The danger of this action is that he might be alienated further from services attempting to work with him and he will be drawn back to those that give him meaning and identity. There needs to be a way to acknowledge Kevin’s social identity and culture which lies outside the boundaries of most of our services.
It is unlikely that the mental health services would follow up Kevin if he failed to show up for appointments, the theory being that you have to want help before you can benefit from it. This is a great shame, writes Kay Sheldon.
This thinking is flawed because there can be many reasons why someone doesn’t engage with the service, not least – as is cited in Kevin’s case – feeling uncomfortable with divulging your problems to a stranger. Other reasons include thinking you are not worth bothering about and the belief that nothing can help.
Since Kevin is not a serious danger to anyone – if he misses an appointment the most he is likely to receive is a letter asking him to rearrange it, which he is unlikely to do.
There should be attempts made to build a trusting relationship with Kevin. This should be low-key and in the early stages perhaps just meeting for coffee. But it should be persevered with as the potential gains for Kevin – and for the wider community – are huge.
Kevin seems to have a chaotic lifestyle and it is difficult to imagine that he can cope with his mental health difficulties when his housing and financial arrangements are unstable.
Helping sort out these aspects of his life is something practical the services could focus on which may be less threatening than other forms of help. In turn, the help provided could also help to nurture a trusting relationship.
It is known that there is a link between depression and drug and alcohol use, although the cause and effect is unclear. You can become trapped in a vicious circle of using alcohol or drugs to cope with your symptoms which can give immediate relief but in the longer term make the symptoms worse.

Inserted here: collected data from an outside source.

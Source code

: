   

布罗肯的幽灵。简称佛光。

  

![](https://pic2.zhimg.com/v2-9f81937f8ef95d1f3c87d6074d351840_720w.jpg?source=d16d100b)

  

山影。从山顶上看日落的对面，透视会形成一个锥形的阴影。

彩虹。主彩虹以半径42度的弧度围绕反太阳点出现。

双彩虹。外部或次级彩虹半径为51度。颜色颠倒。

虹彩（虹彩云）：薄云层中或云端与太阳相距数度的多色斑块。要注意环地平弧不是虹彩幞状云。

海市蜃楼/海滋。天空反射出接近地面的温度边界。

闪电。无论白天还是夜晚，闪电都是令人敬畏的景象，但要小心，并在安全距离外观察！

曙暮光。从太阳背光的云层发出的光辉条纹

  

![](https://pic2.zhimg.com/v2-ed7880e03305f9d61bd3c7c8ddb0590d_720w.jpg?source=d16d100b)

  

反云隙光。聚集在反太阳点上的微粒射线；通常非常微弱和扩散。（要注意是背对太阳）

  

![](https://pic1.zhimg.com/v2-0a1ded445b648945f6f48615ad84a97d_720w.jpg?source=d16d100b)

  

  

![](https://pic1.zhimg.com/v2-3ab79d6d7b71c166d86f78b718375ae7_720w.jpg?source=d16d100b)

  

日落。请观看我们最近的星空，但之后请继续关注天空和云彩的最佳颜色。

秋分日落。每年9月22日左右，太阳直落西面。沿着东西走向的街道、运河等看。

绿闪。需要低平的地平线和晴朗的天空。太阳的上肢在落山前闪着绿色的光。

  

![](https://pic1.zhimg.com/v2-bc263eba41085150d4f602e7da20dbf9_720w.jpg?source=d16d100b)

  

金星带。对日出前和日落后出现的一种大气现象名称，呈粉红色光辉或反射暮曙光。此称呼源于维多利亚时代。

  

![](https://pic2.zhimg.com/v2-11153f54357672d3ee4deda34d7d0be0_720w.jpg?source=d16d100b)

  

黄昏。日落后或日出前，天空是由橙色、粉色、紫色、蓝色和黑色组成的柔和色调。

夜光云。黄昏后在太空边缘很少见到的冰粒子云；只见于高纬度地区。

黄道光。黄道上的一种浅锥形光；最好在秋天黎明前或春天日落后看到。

Kevin has already tried to address his problems and this shows he has motivation for this. Once a relationship has been established, the services could engage Kevin in a plan to help him understand and improve his mental health. This could be psychological or other therapy, supportive counselling, education or medication. The important thing is for it to be a true partnership with Kevin and has to be at Kevin’s pace.
Kevin has also shown a desire to find a job which could be a powerful motivator. Various return-to-work schemes could be explored with him. A mentor may also be someone that he could benefit from to develop his self-confidence.